2018 August 1

Practices I follow with the machine learning pipeline

Edit [01-01-2019]: Changed the reference to the old mlpipeline to the new

While the ml-pipeline and experiment log I use gives me a better control over my machine learning projects, they don’t cover all the bases. Here I outline some of the practices I have grown to follow to make my life easier. Note that by no means is this a perfect process. I am simply documenting my current practices here, which I hope can help me as well as others, in the future. I also am listing down some of the problems when working on machine learning in ML problems I run into.

I generally structure my machine learning project into four directories:

Datasets: A directory that contains the data and related materials (meta-data, configuration files, data related scripts, etc.)
Models: A directory that contains the code for the models and related tools. This directory will also contain the output files of the ml-pipeline.
Deployment: If the models I am working on is expected to go into a production environment, any code related to testing trained models in such context goes in here.
Data_processing: Sometimes I can’t use the data made available straight away. I use tend to write scripts to clean the data, which I store here.

In addition the projects root will contain the configuration files used by the ml-pipeline.

The function of the directories are divided such that, when training, only the Datasets and Models directories are used. When working on piecing together the trained model for deployment, only the Datasets and Deployment directories are used. Likewise, when I am working on the dataset, only the Datasets and Data_processing directories are used.

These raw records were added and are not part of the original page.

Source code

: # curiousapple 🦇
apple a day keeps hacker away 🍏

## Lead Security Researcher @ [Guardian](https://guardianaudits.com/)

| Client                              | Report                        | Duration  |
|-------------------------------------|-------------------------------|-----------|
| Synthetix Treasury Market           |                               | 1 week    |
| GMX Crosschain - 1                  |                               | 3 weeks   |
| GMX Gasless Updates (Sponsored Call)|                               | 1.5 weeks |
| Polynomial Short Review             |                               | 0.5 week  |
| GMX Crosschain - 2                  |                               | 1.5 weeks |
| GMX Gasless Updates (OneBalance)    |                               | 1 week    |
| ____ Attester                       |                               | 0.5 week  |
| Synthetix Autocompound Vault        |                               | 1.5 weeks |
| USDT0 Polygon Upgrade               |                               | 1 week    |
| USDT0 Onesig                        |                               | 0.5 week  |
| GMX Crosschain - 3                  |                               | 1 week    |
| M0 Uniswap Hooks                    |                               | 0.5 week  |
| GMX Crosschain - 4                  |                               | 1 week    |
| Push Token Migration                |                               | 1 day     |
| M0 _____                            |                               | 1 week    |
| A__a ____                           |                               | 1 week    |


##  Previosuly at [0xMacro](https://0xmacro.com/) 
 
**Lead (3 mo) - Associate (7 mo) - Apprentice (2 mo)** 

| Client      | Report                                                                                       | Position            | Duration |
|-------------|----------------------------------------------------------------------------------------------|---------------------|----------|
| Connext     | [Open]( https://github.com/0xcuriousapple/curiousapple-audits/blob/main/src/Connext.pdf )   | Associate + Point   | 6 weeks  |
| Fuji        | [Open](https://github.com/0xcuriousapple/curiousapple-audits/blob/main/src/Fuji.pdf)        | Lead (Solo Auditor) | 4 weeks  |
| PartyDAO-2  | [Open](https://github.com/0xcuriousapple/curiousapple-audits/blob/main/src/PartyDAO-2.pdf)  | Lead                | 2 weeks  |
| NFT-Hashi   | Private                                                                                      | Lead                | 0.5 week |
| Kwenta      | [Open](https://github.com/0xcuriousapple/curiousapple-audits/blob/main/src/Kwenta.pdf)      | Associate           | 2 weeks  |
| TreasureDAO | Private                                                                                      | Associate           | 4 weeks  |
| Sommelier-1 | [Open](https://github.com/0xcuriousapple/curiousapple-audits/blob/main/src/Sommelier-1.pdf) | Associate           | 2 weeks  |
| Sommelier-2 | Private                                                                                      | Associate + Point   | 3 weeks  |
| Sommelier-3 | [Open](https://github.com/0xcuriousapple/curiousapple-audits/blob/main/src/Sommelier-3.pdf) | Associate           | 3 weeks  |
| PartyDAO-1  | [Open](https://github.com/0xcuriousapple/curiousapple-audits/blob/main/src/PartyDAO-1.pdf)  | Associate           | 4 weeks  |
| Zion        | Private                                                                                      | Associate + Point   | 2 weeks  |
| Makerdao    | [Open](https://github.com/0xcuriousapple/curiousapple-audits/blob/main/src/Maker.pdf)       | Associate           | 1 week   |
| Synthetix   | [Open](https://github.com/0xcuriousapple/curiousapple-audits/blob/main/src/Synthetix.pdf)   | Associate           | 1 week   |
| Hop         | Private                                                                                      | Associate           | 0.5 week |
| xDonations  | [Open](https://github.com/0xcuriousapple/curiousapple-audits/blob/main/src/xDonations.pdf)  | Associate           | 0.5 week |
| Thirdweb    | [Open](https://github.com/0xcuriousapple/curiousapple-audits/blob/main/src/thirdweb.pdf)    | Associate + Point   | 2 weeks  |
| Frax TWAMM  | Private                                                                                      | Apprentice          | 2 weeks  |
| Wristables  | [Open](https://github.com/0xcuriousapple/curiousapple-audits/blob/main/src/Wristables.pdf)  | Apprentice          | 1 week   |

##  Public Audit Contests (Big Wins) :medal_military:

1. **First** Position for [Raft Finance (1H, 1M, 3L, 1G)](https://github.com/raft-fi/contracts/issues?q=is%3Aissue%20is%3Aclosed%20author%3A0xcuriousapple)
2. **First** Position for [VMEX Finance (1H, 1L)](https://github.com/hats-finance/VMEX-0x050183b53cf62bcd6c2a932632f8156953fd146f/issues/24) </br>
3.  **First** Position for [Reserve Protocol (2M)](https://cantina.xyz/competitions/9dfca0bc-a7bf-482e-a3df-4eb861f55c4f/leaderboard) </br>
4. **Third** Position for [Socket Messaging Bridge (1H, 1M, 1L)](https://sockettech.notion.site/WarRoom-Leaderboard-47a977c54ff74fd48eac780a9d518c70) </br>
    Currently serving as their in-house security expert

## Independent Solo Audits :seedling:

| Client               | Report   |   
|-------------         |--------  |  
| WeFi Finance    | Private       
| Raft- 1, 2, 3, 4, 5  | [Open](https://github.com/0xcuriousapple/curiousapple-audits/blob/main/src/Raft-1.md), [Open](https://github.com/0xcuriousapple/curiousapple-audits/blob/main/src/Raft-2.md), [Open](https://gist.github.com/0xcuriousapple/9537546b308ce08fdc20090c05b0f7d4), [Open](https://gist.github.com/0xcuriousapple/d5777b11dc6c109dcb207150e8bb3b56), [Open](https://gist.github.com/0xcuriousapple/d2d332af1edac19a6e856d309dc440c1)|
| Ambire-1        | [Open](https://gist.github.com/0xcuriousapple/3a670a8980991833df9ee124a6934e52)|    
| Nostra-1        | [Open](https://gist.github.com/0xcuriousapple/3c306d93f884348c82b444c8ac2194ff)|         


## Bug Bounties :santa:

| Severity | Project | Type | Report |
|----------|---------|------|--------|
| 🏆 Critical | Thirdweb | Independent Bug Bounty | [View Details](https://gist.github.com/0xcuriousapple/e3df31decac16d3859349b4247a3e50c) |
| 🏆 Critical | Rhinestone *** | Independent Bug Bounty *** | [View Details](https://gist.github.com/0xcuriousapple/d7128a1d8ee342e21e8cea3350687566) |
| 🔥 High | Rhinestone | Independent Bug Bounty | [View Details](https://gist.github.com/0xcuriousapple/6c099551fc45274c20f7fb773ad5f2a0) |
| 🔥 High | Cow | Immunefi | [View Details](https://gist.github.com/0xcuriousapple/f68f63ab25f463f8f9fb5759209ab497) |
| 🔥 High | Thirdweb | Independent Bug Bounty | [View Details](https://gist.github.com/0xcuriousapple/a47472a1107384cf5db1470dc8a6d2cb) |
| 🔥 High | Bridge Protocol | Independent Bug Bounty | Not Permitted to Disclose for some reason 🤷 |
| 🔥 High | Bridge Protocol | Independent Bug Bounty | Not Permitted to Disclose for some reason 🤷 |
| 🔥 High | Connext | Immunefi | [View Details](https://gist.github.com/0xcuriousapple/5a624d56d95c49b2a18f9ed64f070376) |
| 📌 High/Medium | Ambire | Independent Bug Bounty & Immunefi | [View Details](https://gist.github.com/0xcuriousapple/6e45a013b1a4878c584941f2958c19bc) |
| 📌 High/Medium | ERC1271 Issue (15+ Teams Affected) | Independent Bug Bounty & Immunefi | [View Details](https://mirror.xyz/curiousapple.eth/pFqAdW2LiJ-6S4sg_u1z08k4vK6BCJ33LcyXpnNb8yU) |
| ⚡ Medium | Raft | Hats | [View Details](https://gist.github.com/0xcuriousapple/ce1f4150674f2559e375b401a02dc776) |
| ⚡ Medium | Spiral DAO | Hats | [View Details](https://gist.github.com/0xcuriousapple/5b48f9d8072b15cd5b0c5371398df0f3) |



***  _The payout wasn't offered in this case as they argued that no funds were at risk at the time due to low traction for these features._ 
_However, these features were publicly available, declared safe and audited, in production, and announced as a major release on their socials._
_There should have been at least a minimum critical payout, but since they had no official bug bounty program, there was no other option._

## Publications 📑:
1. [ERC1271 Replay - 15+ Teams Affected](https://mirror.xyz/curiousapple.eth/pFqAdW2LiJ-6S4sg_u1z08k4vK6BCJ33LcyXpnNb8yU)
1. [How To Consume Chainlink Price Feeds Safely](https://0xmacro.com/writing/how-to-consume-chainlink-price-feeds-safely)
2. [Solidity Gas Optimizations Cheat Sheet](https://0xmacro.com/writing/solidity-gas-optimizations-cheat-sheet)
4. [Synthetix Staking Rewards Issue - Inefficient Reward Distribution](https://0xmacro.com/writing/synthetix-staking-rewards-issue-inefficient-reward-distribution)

The above division of the workflow can be thought of as a lose separation of concerns. In machine learning defining clear boundaries for components, which then can be improved and tested in isolation like in a traditional software system, is very tricky. While this division of the workflow is not a perfect solution, it works well for me, for now. In the remainder of this article I will try to describe how I define and maintain the content of each of this directories (components).

Datasets

This directory primarily contains the datasets and related content. That is, image files, video files, audio files, stored embedding, etc. This also contains the meta data of the datasets. Occasionally, if there are any tools/scripts, which are used to make necessary changes to the datasets, are also stored here. This allows for the use of a tool like [dvc][https://github.com/iterative/dvc] to maintain the data. In addition I also store any pre-trained weights in this directory. The pre-trained weights are stored here as it can be used in both the training process and deployment systems. As each dataset tends to have it’s own annotation/meta data format, I prefer to convert the meta-data to a fixed format which eases the work that needs to be done when defining data-loaders. As of now I am using a json format. In the future I’ll be moving to a better meta-data model, that pulls from a properly maintained database of features[^fn-coco]. The json format I use for now is as follows:

class labels: a string, if images contain multiple classes, an array of strings.
- eg:
- Single item: car
- Multiple items:[car, bike, person]
counts: similar to the above, but instead of strings, an object with one attribute - the name is a class label, the value is the count of that item.
- eg:
- Single item: {car:2}
- Multiple items: [{car:2}, {bike:3}, {person: 10}]
Bounding boxes: a list of json objects (pretty much always there is more than one bounding box). Each containing 5 attributes - class labels and the coordinates.
- eg: [{name: car, x1:10, x2: 250, y1:22, y2: 320}, {name: bike, x1:42, x2: 33, y1:67, y2: 53}]
Segmentation mask: a string pointing to the file containing the mask for the respective image.

Models

Here I host the models and related content and this is where the core of my work takes place. For each model I am developing I have a separate script. To keep things cleaner, I prepend the id of the primary experiment the model in the script is related to. Also, the pipeline stores the outputs in this directory. This way this directory can be maintained as a separate repository using version control to keep track of the experiments conducted. I have made the habit of making a commit before and after a training session and record the commit’s hash in the experiment_log [^fn-commit-feature]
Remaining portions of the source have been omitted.